MATERIAL SUPPLIED:

+--

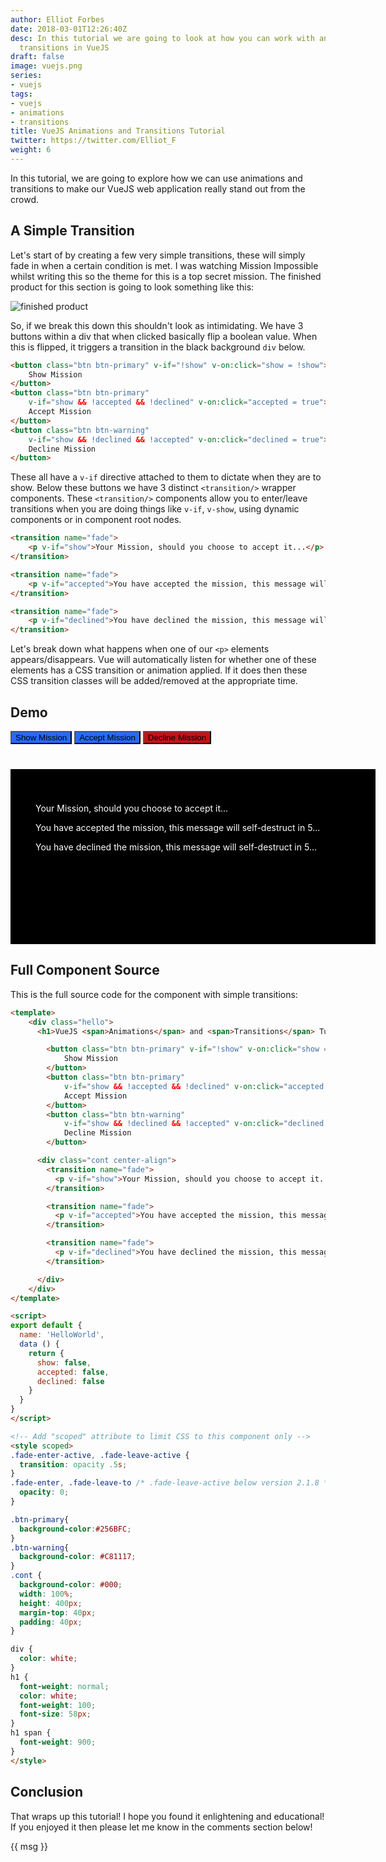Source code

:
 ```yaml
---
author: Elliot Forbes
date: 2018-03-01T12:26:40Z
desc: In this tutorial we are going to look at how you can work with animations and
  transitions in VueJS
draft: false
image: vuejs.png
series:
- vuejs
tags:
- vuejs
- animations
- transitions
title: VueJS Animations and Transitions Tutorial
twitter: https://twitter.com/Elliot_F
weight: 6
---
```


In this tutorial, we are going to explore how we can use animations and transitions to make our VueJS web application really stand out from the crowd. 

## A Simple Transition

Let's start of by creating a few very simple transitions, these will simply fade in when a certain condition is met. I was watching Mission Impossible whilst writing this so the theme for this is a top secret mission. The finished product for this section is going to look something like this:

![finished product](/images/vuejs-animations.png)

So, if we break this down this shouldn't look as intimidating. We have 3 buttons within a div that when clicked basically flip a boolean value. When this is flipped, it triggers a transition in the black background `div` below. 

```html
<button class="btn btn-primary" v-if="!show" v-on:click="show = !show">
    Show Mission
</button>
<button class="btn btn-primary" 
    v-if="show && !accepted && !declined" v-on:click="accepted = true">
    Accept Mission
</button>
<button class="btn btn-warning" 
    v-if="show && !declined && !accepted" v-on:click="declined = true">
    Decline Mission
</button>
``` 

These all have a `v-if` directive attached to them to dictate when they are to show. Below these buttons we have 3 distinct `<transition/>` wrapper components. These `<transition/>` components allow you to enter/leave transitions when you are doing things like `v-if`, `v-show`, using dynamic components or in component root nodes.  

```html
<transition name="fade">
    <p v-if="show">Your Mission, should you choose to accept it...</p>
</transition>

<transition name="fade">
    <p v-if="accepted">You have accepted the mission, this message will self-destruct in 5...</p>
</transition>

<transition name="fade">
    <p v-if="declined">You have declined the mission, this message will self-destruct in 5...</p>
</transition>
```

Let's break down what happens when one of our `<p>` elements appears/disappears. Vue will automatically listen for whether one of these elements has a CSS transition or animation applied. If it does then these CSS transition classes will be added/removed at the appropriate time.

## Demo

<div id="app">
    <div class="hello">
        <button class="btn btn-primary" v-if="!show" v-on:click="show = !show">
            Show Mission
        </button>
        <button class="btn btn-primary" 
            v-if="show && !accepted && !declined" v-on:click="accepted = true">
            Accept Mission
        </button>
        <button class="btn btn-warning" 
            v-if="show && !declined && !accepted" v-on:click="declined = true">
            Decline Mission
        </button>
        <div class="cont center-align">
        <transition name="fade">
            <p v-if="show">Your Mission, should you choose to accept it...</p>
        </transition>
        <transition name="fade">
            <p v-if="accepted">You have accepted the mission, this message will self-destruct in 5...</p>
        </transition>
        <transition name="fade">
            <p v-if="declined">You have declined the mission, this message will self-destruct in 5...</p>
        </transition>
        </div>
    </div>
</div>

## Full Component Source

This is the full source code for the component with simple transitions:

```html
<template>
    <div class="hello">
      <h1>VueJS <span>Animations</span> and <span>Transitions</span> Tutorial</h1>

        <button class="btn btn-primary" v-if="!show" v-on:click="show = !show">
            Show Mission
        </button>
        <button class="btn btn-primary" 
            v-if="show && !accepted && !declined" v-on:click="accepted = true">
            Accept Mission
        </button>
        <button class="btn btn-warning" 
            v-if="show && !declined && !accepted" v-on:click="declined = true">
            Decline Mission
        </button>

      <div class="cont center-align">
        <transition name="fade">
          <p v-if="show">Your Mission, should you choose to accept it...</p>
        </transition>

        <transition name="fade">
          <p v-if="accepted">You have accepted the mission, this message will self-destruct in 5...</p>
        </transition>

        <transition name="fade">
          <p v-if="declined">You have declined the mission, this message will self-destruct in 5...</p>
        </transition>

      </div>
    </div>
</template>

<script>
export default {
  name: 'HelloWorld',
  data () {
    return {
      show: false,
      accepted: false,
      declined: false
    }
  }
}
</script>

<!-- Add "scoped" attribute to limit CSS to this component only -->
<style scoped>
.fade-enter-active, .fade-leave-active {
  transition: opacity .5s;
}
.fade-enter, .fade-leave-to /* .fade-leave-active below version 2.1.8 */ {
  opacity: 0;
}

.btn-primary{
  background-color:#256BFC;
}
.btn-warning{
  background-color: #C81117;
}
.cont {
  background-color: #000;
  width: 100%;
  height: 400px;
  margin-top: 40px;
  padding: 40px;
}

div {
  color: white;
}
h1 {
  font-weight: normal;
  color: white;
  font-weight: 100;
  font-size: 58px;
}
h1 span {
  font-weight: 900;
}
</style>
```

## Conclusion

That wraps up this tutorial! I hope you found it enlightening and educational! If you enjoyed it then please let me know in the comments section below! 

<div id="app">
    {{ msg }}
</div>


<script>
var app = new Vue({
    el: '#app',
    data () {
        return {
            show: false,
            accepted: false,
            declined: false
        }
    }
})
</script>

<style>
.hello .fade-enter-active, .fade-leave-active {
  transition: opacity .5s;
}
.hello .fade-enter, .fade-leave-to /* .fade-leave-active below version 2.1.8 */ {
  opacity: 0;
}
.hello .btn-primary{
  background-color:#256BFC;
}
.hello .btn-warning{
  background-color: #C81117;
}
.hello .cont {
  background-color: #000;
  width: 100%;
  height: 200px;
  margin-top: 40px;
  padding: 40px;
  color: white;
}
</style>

+--

WHAT YOU WILL DO:
Looking at the data above, show all lines where the word "primary" occurs.

SOLUTION BELOW:
<button class="btn btn-primary" v-if="!show" v-on:click="show = !show">
<button class="btn btn-primary" 
        <button class="btn btn-primary" v-if="!show" v-on:click="show = !show">
        <button class="btn btn-primary" 
        <button class="btn btn-primary" v-if="!show" v-on:click="show = !show">
        <button class="btn btn-primary" 
.btn-primary{
.hello .btn-primary{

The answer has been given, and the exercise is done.